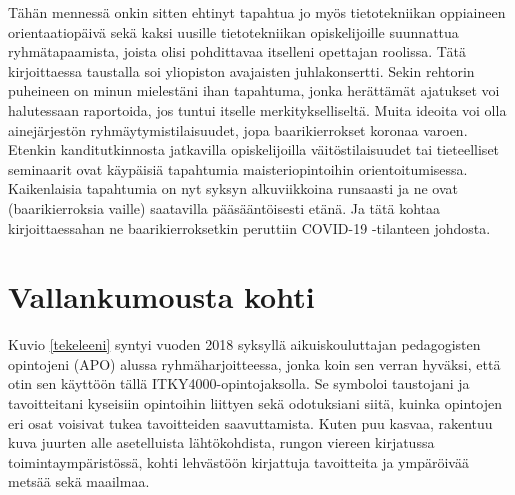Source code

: \documentclass[utf8]{gradu3}
\begin{document}
Tähän mennessä onkin sitten ehtinyt tapahtua jo myös tietotekniikan oppiaineen
orientaatiopäivä sekä kaksi uusille tietotekniikan opiskelijoille suunnattua
ryhmätapaamista, joista olisi pohdittavaa itselleni opettajan roolissa. Tätä
kirjoittaessa taustalla soi yliopiston avajaisten juhlakonsertti. Sekin rehtorin
puheineen on minun mielestäni ihan tapahtuma, jonka herättämät ajatukset voi
halutessaan raportoida, jos tuntui itselle merkitykselliseltä. Muita ideoita voi
olla ainejärjestön ryhmäytymistilaisuudet, jopa baarikierrokset koronaa varoen.
Etenkin kanditutkinnosta jatkavilla opiskelijoilla väitöstilaisuudet tai
tieteelliset seminaarit ovat käypäisiä tapahtumia maisteriopintoihin
orientoitumisessa. Kaikenlaisia tapahtumia on nyt syksyn alkuviikkoina runsaasti
ja ne ovat (baarikierroksia vaille) saatavilla pääsääntöisesti etänä. Ja tätä
kohtaa kirjoittaessahan ne baarikierroksetkin peruttiin COVID-19 -tilanteen
johdosta.






\chapter{Vallankumousta kohti}
\label{kuvanPohdintaa}


Kuvio \ref{tekeleeni} syntyi vuoden 2018 syksyllä aikuiskouluttajan pedagogisten
opintojeni (APO) alussa ryhmäharjoitteessa, jonka koin sen verran hyväksi, että
otin sen käyttöön tällä ITKY4000-opintojaksolla. Se symboloi taustojani ja
tavoitteitani kyseisiin opintoihin liittyen sekä odotuksiani siitä, kuinka
opintojen eri osat voisivat tukea tavoitteiden saavuttamista. Kuten puu kasvaa,
rakentuu kuva juurten alle asetelluista lähtökohdista, rungon viereen kirjatussa
toimintaympäristössä, kohti lehvästöön kirjattuja tavoitteita ja ympäröivää
metsää sekä maailmaa.
\end{document}
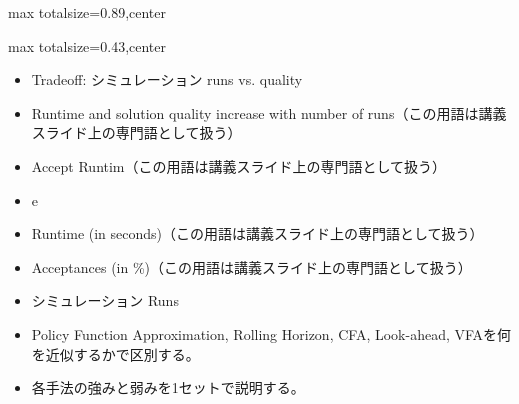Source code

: \begin{minipage}[t]{0.58\textwidth}
\begin{adjustbox}{max totalsize={\textwidth}{0.89\textheight},center}
\begin{minipage}{\textwidth}
\end{minipage}
\end{adjustbox}
\end{minipage}


\clearpage
{}
\begin{minipage}[t]{0.405\textwidth}
\begin{adjustbox}{max totalsize={\textwidth}{0.43\textheight},center}
\begin{minipage}{\textwidth}\scriptsize
{}\begin{itemize}
\item Tradeoff: シミュレーション runs vs. quality
\item Runtime and solution quality increase with number of runs（この用語は講義スライド上の専門語として扱う）
\item Accept Runtim（この用語は講義スライド上の専門語として扱う）
\item e
\item Runtime (in seconds)（この用語は講義スライド上の専門語として扱う）
\item Acceptances (in \%)（この用語は講義スライド上の専門語として扱う）
\item シミュレーション Runs
\end{itemize}\begin{itemize}
\item Policy Function Approximation, Rolling Horizon, CFA, Look-ahead, VFAを何を近似するかで区別する。
\item 各手法の強みと弱みを1セットで説明する。
\end{itemize}
\end{minipage}
\end{adjustbox}
\end{minipage}\hfill
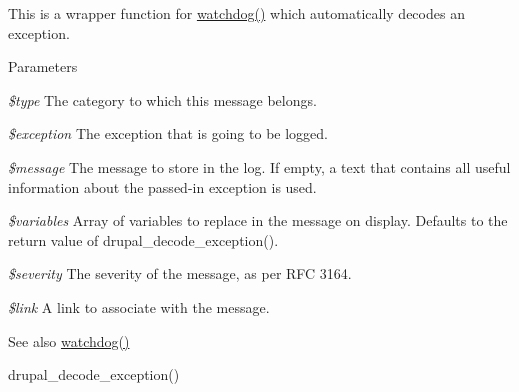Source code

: This is a wrapper function for \hyperlink{bootstrap_8inc_acb7338e6740302727043d64e3ae1257b}{watchdog()} which automatically decodes an exception.


\begin{DoxyParams}{Parameters}
\item[{\em \$type}]The category to which this message belongs. \item[{\em \$exception}]The exception that is going to be logged. \item[{\em \$message}]The message to store in the log. If empty, a text that contains all useful information about the passed-\/in exception is used. \item[{\em \$variables}]Array of variables to replace in the message on display. Defaults to the return value of drupal\_\-decode\_\-exception(). \item[{\em \$severity}]The severity of the message, as per RFC 3164. \item[{\em \$link}]A link to associate with the message.\end{DoxyParams}
\begin{DoxySeeAlso}{See also}
\hyperlink{bootstrap_8inc_acb7338e6740302727043d64e3ae1257b}{watchdog()} 

drupal\_\-decode\_\-exception() 
\end{DoxySeeAlso}
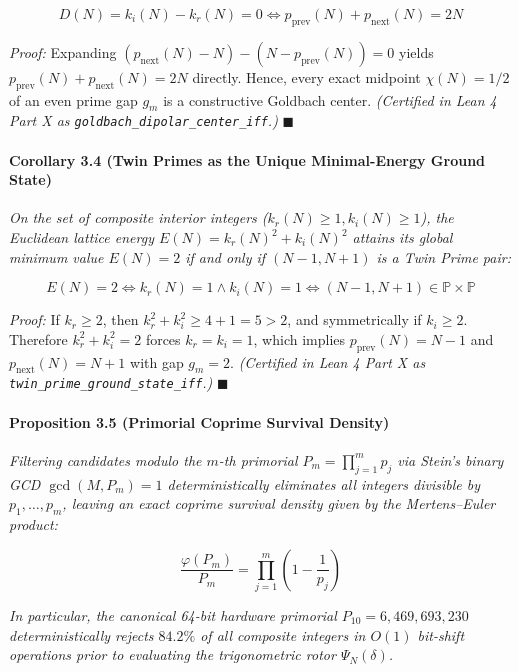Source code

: \documentclass[
  11pt,
]{article}
\begin{document}
\[D(N) = k_i(N) - k_r(N) = 0 \iff p_{\text{prev}}(N) + p_{\text{next}}(N) = 2N\]

\emph{Proof:} Expanding
\((p_{\text{next}}(N) - N) - (N - p_{\text{prev}}(N)) = 0\) yields
\(p_{\text{prev}}(N) + p_{\text{next}}(N) = 2N\) directly. Hence, every
exact midpoint \(\chi(N) = 1/2\) of an even prime gap \(g_m\) is a
constructive Goldbach center. \emph{(Certified in Lean 4 Part X as
\texttt{goldbach\_dipolar\_center\_iff}.)} \(\blacksquare\)

\paragraph{Corollary 3.4 (Twin Primes as the Unique Minimal-Energy
Ground
State)}\label{corollary-3.4-twin-primes-as-the-unique-minimal-energy-ground-state}

\emph{On the set of composite interior integers
(\(k_r(N) \ge 1, k_i(N) \ge 1\)), the Euclidean lattice energy
\(E(N) = k_r(N)^2 + k_i(N)^2\) attains its global minimum value
\(E(N) = 2\) if and only if \((N - 1, N + 1)\) is a Twin Prime pair:}

\[E(N) = 2 \iff k_r(N) = 1 \land k_i(N) = 1 \iff (N - 1, N + 1) \in \mathbb{P} \times \mathbb{P}\]

\emph{Proof:} If \(k_r \ge 2\), then
\(k_r^2 + k_i^2 \ge 4 + 1 = 5 > 2\), and symmetrically if \(k_i \ge 2\).
Therefore \(k_r^2 + k_i^2 = 2\) forces \(k_r = k_i = 1\), which implies
\(p_{\text{prev}}(N) = N - 1\) and \(p_{\text{next}}(N) = N + 1\) with
gap \(g_m = 2\). \emph{(Certified in Lean 4 Part X as
\texttt{twin\_prime\_ground\_state\_iff}.)} \(\blacksquare\)

\paragraph{Proposition 3.5 (Primorial Coprime Survival
Density)}\label{proposition-3.5-primorial-coprime-survival-density}

\emph{Filtering candidates modulo the \(m\)-th primorial
\(P_m = \prod_{j=1}^m p_j\) via Stein's binary GCD \(\gcd(M, P_m) = 1\)
deterministically eliminates all integers divisible by
\(p_1, \dots, p_m\), leaving an exact coprime survival density given by
the Mertens--Euler product:}

\[\frac{\varphi(P_m)}{P_m} = \prod_{j=1}^m \left(1 - \frac{1}{p_j}\right)\]

\emph{In particular, the canonical 64-bit hardware primorial
\(P_{10} = 6{,}469{,}693{,}230\) deterministically rejects \(84.2\%\) of
all composite integers in \(O(1)\) bit-shift operations prior to
evaluating the trigonometric rotor \(\Psi_N(\delta)\).}
\end{document}

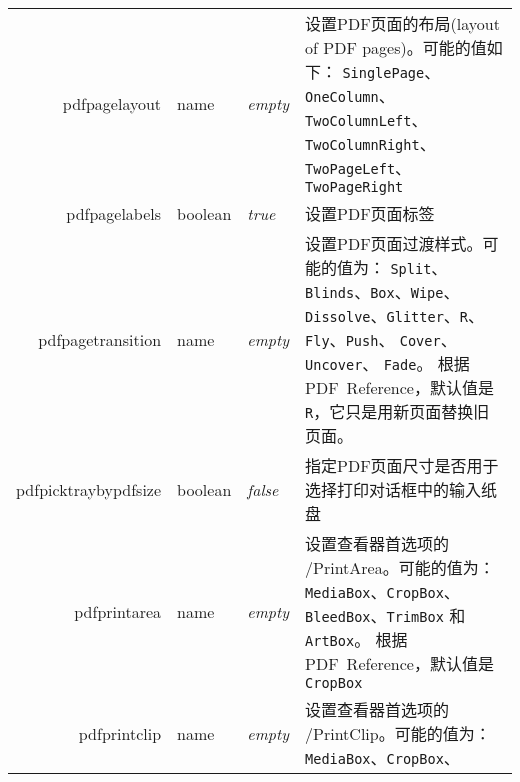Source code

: \documentclass{article}
\begin{document}
\begin{longtable}{@{}>{\ttfamily}r>{\raggedright}p{}>{\itshape}lp{7cm}@{}}
    pdfpagelayout       & name           & empty                     & 设置PDF页面的布局(layout of PDF pages)。可能的值如下：
    \verb|SinglePage|、\verb|OneColumn|、
    \verb|TwoColumnLeft|、\verb|TwoColumnRight|、
    \verb|TwoPageLeft|、\verb|TwoPageRight|                                                                                                                                                                                                                                                          \\
    pdfpagelabels       & boolean        & true                      & 设置PDF页面标签                                                                                                                                                                                                                    \\
    pdfpagetransition   & name           & empty                     & 设置PDF页面过渡样式。可能的值为：
    \verb|Split|、\verb|Blinds|、\verb|Box|、\verb|Wipe|、
    \verb|Dissolve|、\verb|Glitter|、\verb|R|、
    \verb|Fly|、\verb|Push|、
    \verb|Cover|、\verb|Uncover|、
    \verb|Fade|。
    根据PDF~Reference，默认值是 \verb|R|，它只是用新页面替换旧页面。                                                                                                                                                                                                                                                     \\
    pdfpicktraybypdfsize
                        & boolean        & false                     & 指定PDF页面尺寸是否用于选择打印对话框中的输入纸盘                                                                                                                                                                                                   \\
    pdfprintarea        & name           & empty                     & 设置查看器首选项的 /PrintArea。可能的值为：
    \verb|MediaBox|、\verb|CropBox|、
    \verb|BleedBox|、\verb|TrimBox| 和 \verb|ArtBox|。
    根据PDF~Reference，默认值是 \verb|CropBox|                                                                                                                                                                                                                                                             \\
    pdfprintclip        & name           & empty                     & 设置查看器首选项的 /PrintClip。可能的值为：
    \verb|MediaBox|、\verb|CropBox|、

\end{longtable}
\end{document}
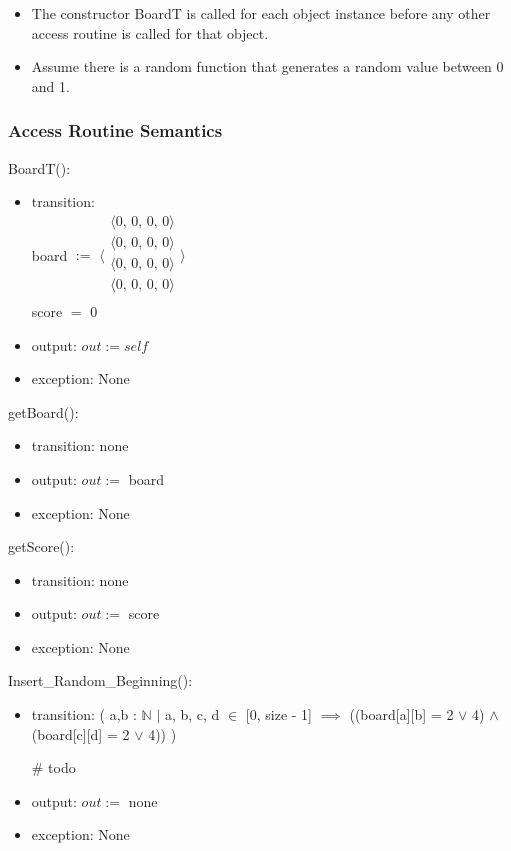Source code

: \documentclass[12pt]{article}
\begin{document}
\begin{itemize}
  \item The constructor BoardT is called for each object instance before any other access routine 
  is called for that object. 
  \item Assume there is a random function that generates a random value between 0 and 1.
\end{itemize}

\subsubsection* {Access Routine Semantics}

BoardT():
\begin{itemize}
\item transition: \\
      board $:=$ 
      $\langle \begin{array}{c}
      \langle \mbox{0, 0, 0, 0} \rangle\\
      \langle \mbox{0, 0, 0, 0}\rangle\\
      \langle \mbox{0, 0, 0, 0}\rangle\\
      \langle \mbox{0, 0, 0, 0}\rangle\\
      \end{array} \rangle$ \\ 
      score $=$  0
\item output: $out := \mathit{self}$
\item exception: None
\end{itemize}

\noindent getBoard():
\begin{itemize}
\item transition: none
\item output: $out :=$ board
\item exception: None
\end{itemize}

\noindent getScore():
\begin{itemize}
\item transition: none
\item output: $out :=$ score
\item exception: None
\end{itemize}

\noindent Insert\_Random\_Beginning():
\begin{itemize}
\item transition: ( a,b :  $\mathbb{N}$ $\mid$ a, b, c, d $\in$ [0, size - 1] $\implies$ ((board[a][b] = 2 $\lor$ 4) $\land$ (board[c][d] = 2 $\lor$ 4))  )\\

\medskip

\# todo
\item output: $out :=$ none
\item exception: None
\end{itemize}
\end{document}
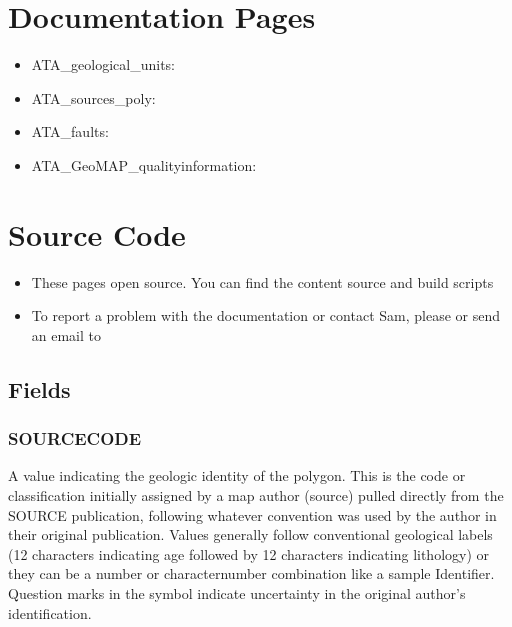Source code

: \documentclass[letterpaper,10pt,english]{sphinxmanual}
\begin{document}
\chapter{Documentation Pages}
\label{\detokenize{index:documentation-pages}}\begin{itemize}
\item {} 
ATA\_geological\_units: {\hyperref[\detokenize{field_glossary::doc}]{}}

\item {} 
ATA\_sources\_poly: 

\item {} 
ATA\_faults: 

\item {} 
ATA\_GeoMAP\_qualityinformation: 

\end{itemize}


\chapter{Source Code}
\label{\detokenize{index:source-code}}\begin{itemize}
\item {} 
These pages open source. You can find the content source and build scripts 

\item {} 
To report a problem with the documentation or contact Sam, please  or send an email to 

\end{itemize}


\section{Fields}
\label{\detokenize{field_glossary:fields}}\label{\detokenize{field_glossary::doc}}

\subsection{SOURCECODE}
\label{\detokenize{field_glossary:sourcecode}}
A value indicating the geologic identity of the polygon. This is the code or classification initially assigned by a map author (source) pulled directly from the SOURCE publication, following whatever convention was used by the author in their original publication. Values generally follow conventional geological labels (1\sphinxhyphen{}2 characters indicating age followed by 1\sphinxhyphen{}2 characters indicating lithology) or they can be a number or character\sphinxhyphen{}number combination like a sample Identifier. Question marks in the symbol indicate uncertainty in the original author’s identification.
\end{document}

++++++++++

* PROBLEM STATEMENT
In how many lines of the data above does the word "minipage" occur? Only the number is wanted.

* TASK ANSWER
8